College Physics Problem: The centripetal acceleration at the tip of a helicopter blade

Helicopter blades withstand tremendous stresses. In addition to supporting the weight of a helicopter, they are spun at rapid rates and experience large centripetal accelerations, especially at the tip.

We are given the following values: $r=4.00\ \text{m}$ , and $\omega = 300 \ \text{rev/min}$ .

Let us convert the angular velocity to unit of radians per second.

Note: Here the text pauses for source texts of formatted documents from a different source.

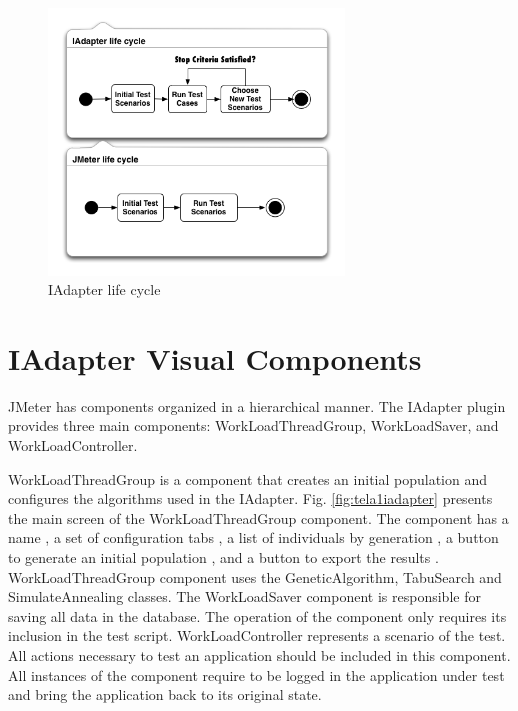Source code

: \documentclass[espaco=umemeio,chapter=TITLE,twoside,openright]{abnt}
\begin{document}
\begin{figure}[h]
\centering
\includegraphics[width=0.7\textwidth]{./images/lifecycle2.png}
\caption{IAdapter life cycle}
\label{fig:iadapterlifecycle}
\end{figure}


\section{IAdapter Visual Components}

JMeter has components organized  in a hierarchical manner. The IAdapter plugin provides three main components: WorkLoadThreadGroup, WorkLoadSaver, and WorkLoadController.

WorkLoadThreadGroup is a component that creates an initial population and configures the algorithms used in the IAdapter. Fig. \ref{fig:tela1iadapter} presents the main screen of the WorkLoadThreadGroup component. The component has a name , a set of configuration tabs , a list of individuals by generation , a button to generate an initial population , and a button to export the results . WorkLoadThreadGroup component uses the GeneticAlgorithm, TabuSearch and SimulateAnnealing classes.  The WorkLoadSaver component is responsible for saving all data in the database. The operation of the component only requires its inclusion in the test script. WorkLoadController represents a scenario of the test. All actions necessary to test an application should be included in this component. All instances of the component require to be logged in the application under test and bring the application back to its original state.
\end{document}
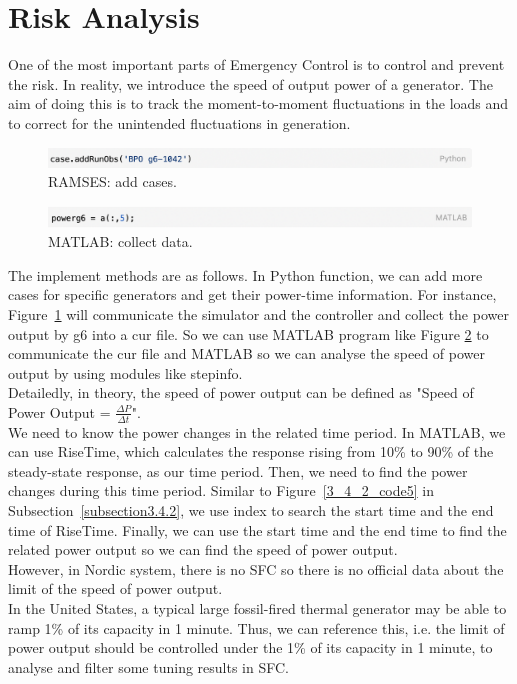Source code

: \section{Risk Analysis} %
One of the most important parts of Emergency Control is to control and prevent the risk.  In reality, we introduce the speed of output power of a generator. The aim of doing this is to track the moment-to-moment fluctuations in the loads and to correct for the unintended fluctuations in generation.\\


\begin{figure}[htbp]
\centering
\includegraphics[width = .819\textwidth]{figure/6_5_code1.png}
\caption{RAMSES: add cases.}
\label{6_5_code1}
\end{figure}


\begin{figure}[htbp]
\centering
\includegraphics[width = .819\textwidth]{figure/6_5_code2.png}
\caption{MATLAB: collect data.}
\label{6_5_code2}
\end{figure}

The implement methods are as follows. In Python function, we can add more cases for specific generators and get their power-time information. For instance, Figure~\ref{6_5_code1} will communicate the simulator and the controller and collect the power output by g6 into a cur file. So we can use MATLAB program like Figure \textcolor{red}{\ref{6_5_code2}} to communicate the cur file and MATLAB so we can analyse the speed of power output by using modules like stepinfo.\\


Detailedly, in theory, the speed of power output can be defined as "Speed of Power Output = $\frac{\Delta P}{\Delta t}$".\\

We need to know the power changes in the related time period. In MATLAB, we can use RiseTime, which calculates the response rising from 10\% to 90\% of the steady-state response, as our time period. Then, we need to find the power changes during this time period. Similar to Figure~\ref{3_4_2_code5} in Subsection~\ref{subsection3.4.2}, we use index to search the start time and the end time of RiseTime. Finally,  we can use the start time and the end time to find the related power output so we can find the speed of power output.\\


However, in Nordic system, there is no SFC so there is no official data about the limit of the speed of power output. \\

In the United States, a typical large fossil-fired thermal generator may be able to ramp 1\% of its capacity in 1 minute. Thus, we can reference this, i.e. the limit of power output should be controlled under the 1\% of its capacity in 1 minute, to analyse and filter some tuning results in SFC.\\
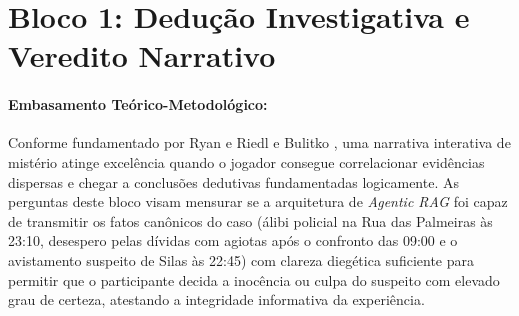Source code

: \vspace{0.05cm}

\section{Bloco 1: Dedução Investigativa e Veredito Narrativo}
\label{sec:apendice_d_bloco1}

\paragraph*{Embasamento Teórico-Metodológico:} Conforme fundamentado por Ryan \cite{ryan2006interactive} e Riedl e Bulitko \cite{riedl2013interactive}, uma narrativa interativa de mistério atinge excelência quando o jogador consegue correlacionar evidências dispersas e chegar a conclusões dedutivas fundamentadas logicamente. As perguntas deste bloco visam mensurar se a arquitetura de \textit{Agentic RAG} foi capaz de transmitir os fatos canônicos do caso (álibi policial na Rua das Palmeiras às 23:10, desespero pelas dívidas com agiotas após o confronto das 09:00 e o avistamento suspeito de Silas às 22:45) com clareza diegética suficiente para permitir que o participante decida a inocência ou culpa do suspeito com elevado grau de certeza, atestando a integridade informativa da experiência.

\omega = 300 \ \frac{\text{rev}}{\text{min}} \times \frac{2\pi \ \text{rad}}{1 \ \text{rev}}\times \frac{1\ \text{min}}{60 \ \text{sec}} = 31.4159 \ \text{rad/sec}

The centripetal acceleration at the tip of the helicopter blade can be computed using the formula

a_{c} = r \omega ^2

If we substitute the given values into the formula, we have

\begin{align*} a_{c} & = r \omega^2 \\ \\ a_{c} & = \left( 4.00\ \text{m} \right)\left( 31.4159 \ \text{rad/sec} \right)^2 \\ \\ a_{c} & = 3947.8351 \ \text{m/s}^2 \\ \\ a_{c} & = 3.95 \times10^3 \ \text{m/s}^2 \ \qquad \ \color{DarkOrange} \left( \text{Answer} \right) \end{align*}

We are asked to solve for the linear velocity of the blade’s tip. We are going to use the formula

v=r \omega

We just needed to substitute the given values into the formula.

\begin{align*} v & = r \omega \\ \\ v & = \left( 4.00 \ \text{m} \right)\left( 31.4159 \ \text{rad/sec} \right) \\ \\ v & = 125.6636 \ \text{m/s} \\ \\ v & = 126 \ \text{m/s} \ \qquad \ \color{DarkOrange} \left( \text{Answer} \right) \end{align*}

Let us compare this with the speed of light which is 340 m/s.

\frac{125.6636 \ \text{m/s}}{340\ \text{m/s}} \times 100 \%= 36.9599 \% =37.0\%

The linear velocity of the blades tip is 37.0% of the speed of light.